(Dataset entries)
* * * * * * *
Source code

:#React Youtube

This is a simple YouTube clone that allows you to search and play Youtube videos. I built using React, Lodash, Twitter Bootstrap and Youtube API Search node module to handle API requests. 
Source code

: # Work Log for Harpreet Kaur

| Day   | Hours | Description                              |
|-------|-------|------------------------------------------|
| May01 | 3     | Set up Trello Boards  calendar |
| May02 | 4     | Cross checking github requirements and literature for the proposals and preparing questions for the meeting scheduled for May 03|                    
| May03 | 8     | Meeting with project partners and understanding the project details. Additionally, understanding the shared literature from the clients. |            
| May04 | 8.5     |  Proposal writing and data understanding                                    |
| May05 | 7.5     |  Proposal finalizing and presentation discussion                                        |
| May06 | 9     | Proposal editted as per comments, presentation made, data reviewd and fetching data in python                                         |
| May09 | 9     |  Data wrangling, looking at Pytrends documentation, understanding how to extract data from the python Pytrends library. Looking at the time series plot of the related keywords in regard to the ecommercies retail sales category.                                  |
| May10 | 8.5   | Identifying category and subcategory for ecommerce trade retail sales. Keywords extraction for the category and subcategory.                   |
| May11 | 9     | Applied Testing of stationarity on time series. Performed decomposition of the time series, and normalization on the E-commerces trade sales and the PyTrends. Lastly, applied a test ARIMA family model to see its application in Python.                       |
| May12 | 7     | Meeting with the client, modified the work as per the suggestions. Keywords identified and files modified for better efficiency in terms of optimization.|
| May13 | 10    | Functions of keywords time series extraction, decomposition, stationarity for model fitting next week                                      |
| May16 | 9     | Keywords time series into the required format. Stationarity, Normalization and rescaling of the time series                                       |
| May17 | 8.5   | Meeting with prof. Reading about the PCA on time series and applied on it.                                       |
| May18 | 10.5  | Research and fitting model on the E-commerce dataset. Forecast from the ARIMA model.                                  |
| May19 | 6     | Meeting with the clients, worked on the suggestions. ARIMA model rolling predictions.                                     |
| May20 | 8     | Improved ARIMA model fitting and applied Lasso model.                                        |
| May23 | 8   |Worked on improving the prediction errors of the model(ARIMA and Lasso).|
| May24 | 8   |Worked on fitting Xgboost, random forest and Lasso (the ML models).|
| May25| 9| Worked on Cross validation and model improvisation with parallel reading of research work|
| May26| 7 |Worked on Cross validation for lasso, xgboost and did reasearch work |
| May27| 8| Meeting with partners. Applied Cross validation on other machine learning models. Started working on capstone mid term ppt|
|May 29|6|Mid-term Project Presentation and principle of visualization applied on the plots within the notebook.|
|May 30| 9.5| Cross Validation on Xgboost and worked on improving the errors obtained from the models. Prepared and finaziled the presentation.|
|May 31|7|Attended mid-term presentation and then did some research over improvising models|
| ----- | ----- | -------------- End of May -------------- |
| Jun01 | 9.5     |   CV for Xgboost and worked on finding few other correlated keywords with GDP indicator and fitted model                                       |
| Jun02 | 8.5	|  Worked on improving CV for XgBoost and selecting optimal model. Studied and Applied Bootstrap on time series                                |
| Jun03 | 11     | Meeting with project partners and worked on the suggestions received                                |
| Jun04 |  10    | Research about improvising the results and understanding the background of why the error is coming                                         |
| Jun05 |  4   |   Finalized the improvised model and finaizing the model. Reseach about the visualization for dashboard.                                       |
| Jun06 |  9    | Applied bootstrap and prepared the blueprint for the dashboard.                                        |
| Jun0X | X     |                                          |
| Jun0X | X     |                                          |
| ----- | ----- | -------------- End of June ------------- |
* * * * * * *
=== WORK INSTRUCTION ===
Your answer should consist of the lines from the line with "the clients, worked" to the line with "Improved ARIMA model" above, repeated exactly, both ends included.

=== SOLUTION FOR THIS PROBLEM ===
| May19 | 6     | Meeting with the clients, worked on the suggestions. ARIMA model rolling predictions.                                     |
| May20 | 8     | Improved ARIMA model fitting and applied Lasso model.                                        |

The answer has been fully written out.